Изменить размер шрифта - +
Не будучи по природе человеком жизнерадостным, он, тем не менее, обладал, что называется, уравновешенным характером и не был склонен без нужды падать духом.

Поэтому вскоре капитан начал возвращаться к прежним привычкам. Одним из первых признаков душевного выздоровления стали его появление на торжественном обеде у франкмасонов, в чьем достопочтенном братстве он давно состоял. Бартон, поначалу унылый и рассеянный, пил куда больше обычного — возможно, для того, чтобы развеять тайное беспокойство. Разогретый добрым вином и приятным обществом, он, что было ему несвойственно, раз говорился и даже стал шумноват.
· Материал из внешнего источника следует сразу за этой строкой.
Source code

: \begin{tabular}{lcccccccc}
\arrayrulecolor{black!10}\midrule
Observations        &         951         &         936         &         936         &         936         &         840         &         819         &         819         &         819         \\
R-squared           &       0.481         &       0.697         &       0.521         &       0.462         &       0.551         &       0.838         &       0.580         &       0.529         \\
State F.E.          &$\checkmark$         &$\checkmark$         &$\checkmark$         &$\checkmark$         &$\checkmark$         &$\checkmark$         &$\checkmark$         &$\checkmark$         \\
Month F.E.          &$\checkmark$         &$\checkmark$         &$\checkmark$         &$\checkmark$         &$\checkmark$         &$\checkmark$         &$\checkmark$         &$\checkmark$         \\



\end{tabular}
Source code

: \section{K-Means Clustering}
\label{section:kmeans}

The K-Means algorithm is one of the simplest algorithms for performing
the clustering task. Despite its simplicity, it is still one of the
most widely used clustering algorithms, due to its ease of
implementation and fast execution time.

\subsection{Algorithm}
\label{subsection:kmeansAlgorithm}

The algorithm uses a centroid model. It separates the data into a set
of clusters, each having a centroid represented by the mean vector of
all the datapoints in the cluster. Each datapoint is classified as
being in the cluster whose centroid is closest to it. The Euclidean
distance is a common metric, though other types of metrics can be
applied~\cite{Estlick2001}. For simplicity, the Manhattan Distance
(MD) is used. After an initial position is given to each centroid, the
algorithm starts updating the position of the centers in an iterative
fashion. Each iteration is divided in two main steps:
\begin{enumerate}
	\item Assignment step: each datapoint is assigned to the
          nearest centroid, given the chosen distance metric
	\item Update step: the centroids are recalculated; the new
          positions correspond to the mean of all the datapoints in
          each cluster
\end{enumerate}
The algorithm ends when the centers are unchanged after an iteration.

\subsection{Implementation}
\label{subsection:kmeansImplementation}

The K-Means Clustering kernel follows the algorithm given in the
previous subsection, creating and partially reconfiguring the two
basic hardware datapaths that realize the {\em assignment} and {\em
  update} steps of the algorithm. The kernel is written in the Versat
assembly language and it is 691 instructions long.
В таком непривычно веселом расположении духа он и покинув компанию примерно в половине одиннадцатого; и, поскольку праздничное настроение легко переходит в галантное, ему пришло в голову отправиться немедля к леди Рочдейл и провести остаток вечера в обществе почтенной дамы и ее милой племянницы.

Вскоре он сидел в хорошо знакомой гостиной и оживленно беседовал с дамами. Не стоит думать, что капитан Бартон выходил за рамки, предписанные для чисто добрососедских отношений — он просто выпил немного вина, чтобы поднять настроение, но ни в коем случае не потерял голову и не утратил хороших манер.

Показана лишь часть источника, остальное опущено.